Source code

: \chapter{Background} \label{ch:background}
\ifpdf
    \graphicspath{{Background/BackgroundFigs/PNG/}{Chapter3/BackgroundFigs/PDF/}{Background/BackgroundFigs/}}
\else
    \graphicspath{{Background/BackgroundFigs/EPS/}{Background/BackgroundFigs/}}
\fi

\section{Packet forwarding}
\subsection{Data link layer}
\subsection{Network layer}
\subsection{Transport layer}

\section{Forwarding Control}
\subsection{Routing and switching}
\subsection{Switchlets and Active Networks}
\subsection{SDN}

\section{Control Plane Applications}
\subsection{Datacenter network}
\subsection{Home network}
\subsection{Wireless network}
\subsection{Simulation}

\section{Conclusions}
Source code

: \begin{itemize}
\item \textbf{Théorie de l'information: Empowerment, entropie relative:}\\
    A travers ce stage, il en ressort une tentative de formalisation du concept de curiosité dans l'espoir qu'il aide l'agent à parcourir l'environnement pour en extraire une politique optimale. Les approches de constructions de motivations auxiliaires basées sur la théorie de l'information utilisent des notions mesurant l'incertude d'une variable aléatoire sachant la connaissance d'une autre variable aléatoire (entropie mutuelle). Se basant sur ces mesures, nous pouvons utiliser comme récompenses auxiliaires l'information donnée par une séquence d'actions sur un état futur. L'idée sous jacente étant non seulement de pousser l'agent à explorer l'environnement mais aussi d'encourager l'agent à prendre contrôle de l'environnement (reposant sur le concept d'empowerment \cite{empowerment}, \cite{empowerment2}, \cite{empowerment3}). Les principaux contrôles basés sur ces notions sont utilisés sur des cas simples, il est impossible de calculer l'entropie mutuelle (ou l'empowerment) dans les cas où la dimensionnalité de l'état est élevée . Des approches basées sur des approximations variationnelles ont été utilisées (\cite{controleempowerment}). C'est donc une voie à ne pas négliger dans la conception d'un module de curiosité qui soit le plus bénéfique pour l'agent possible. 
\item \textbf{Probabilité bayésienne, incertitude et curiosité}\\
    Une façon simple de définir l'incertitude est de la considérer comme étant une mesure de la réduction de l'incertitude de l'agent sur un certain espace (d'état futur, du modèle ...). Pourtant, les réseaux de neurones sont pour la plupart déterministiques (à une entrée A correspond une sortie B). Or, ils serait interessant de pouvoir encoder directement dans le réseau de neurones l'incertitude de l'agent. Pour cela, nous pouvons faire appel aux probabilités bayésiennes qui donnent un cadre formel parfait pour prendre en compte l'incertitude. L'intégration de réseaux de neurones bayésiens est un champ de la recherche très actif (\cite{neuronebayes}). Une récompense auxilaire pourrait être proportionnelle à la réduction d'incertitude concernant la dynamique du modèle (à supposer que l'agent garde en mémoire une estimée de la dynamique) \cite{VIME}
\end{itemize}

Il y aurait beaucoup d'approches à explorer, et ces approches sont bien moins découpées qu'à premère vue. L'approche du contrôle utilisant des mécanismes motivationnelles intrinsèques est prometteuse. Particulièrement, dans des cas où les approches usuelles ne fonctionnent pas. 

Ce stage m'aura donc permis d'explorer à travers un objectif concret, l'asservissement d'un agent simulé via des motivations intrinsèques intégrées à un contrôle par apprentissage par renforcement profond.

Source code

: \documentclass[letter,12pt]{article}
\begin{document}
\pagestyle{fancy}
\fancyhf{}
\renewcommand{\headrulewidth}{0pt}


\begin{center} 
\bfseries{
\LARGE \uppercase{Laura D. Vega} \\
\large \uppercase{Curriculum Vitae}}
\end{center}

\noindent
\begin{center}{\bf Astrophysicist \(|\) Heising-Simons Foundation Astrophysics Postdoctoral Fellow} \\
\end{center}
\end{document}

--- DIRECTIONS ---
Reproduce every record above exactly as it is written.

--- YOUR RESPONSE ---
Source code

: \chapter{Background} \label{ch:background}
\ifpdf
    \graphicspath{{Background/BackgroundFigs/PNG/}{Chapter3/BackgroundFigs/PDF/}{Background/BackgroundFigs/}}
\else
    \graphicspath{{Background/BackgroundFigs/EPS/}{Background/BackgroundFigs/}}
\fi

\section{Packet forwarding}
\subsection{Data link layer}
\subsection{Network layer}
\subsection{Transport layer}

\section{Forwarding Control}
\subsection{Routing and switching}
\subsection{Switchlets and Active Networks}
\subsection{SDN}

\section{Control Plane Applications}
\subsection{Datacenter network}
\subsection{Home network}
\subsection{Wireless network}
\subsection{Simulation}

\section{Conclusions}
Source code

: \begin{itemize}
\item \textbf{Théorie de l'information: Empowerment, entropie relative:}\\
    A travers ce stage, il en ressort une tentative de formalisation du concept de curiosité dans l'espoir qu'il aide l'agent à parcourir l'environnement pour en extraire une politique optimale. Les approches de constructions de motivations auxiliaires basées sur la théorie de l'information utilisent des notions mesurant l'incertude d'une variable aléatoire sachant la connaissance d'une autre variable aléatoire (entropie mutuelle). Se basant sur ces mesures, nous pouvons utiliser comme récompenses auxiliaires l'information donnée par une séquence d'actions sur un état futur. L'idée sous jacente étant non seulement de pousser l'agent à explorer l'environnement mais aussi d'encourager l'agent à prendre contrôle de l'environnement (reposant sur le concept d'empowerment \cite{empowerment}, \cite{empowerment2}, \cite{empowerment3}). Les principaux contrôles basés sur ces notions sont utilisés sur des cas simples, il est impossible de calculer l'entropie mutuelle (ou l'empowerment) dans les cas où la dimensionnalité de l'état est élevée . Des approches basées sur des approximations variationnelles ont été utilisées (\cite{controleempowerment}). C'est donc une voie à ne pas négliger dans la conception d'un module de curiosité qui soit le plus bénéfique pour l'agent possible. 
\item \textbf{Probabilité bayésienne, incertitude et curiosité}\\
    Une façon simple de définir l'incertitude est de la considérer comme étant une mesure de la réduction de l'incertitude de l'agent sur un certain espace (d'état futur, du modèle ...). Pourtant, les réseaux de neurones sont pour la plupart déterministiques (à une entrée A correspond une sortie B). Or, ils serait interessant de pouvoir encoder directement dans le réseau de neurones l'incertitude de l'agent. Pour cela, nous pouvons faire appel aux probabilités bayésiennes qui donnent un cadre formel parfait pour prendre en compte l'incertitude. L'intégration de réseaux de neurones bayésiens est un champ de la recherche très actif (\cite{neuronebayes}). Une récompense auxilaire pourrait être proportionnelle à la réduction d'incertitude concernant la dynamique du modèle (à supposer que l'agent garde en mémoire une estimée de la dynamique) \cite{VIME}
\end{itemize}

Il y aurait beaucoup d'approches à explorer, et ces approches sont bien moins découpées qu'à premère vue. L'approche du contrôle utilisant des mécanismes motivationnelles intrinsèques est prometteuse. Particulièrement, dans des cas où les approches usuelles ne fonctionnent pas. 

Ce stage m'aura donc permis d'explorer à travers un objectif concret, l'asservissement d'un agent simulé via des motivations intrinsèques intégrées à un contrôle par apprentissage par renforcement profond.

Source code

: \documentclass[letter,12pt]{article}
\begin{document}
\pagestyle{fancy}
\fancyhf{}
\renewcommand{\headrulewidth}{0pt}


\begin{center} 
\bfseries{
\LARGE \uppercase{Laura D. Vega} \\
\large \uppercase{Curriculum Vitae}}
\end{center}

\noindent
\begin{center}{\bf Astrophysicist \(|\) Heising-Simons Foundation Astrophysics Postdoctoral Fellow} \\
\end{center}
\end{document}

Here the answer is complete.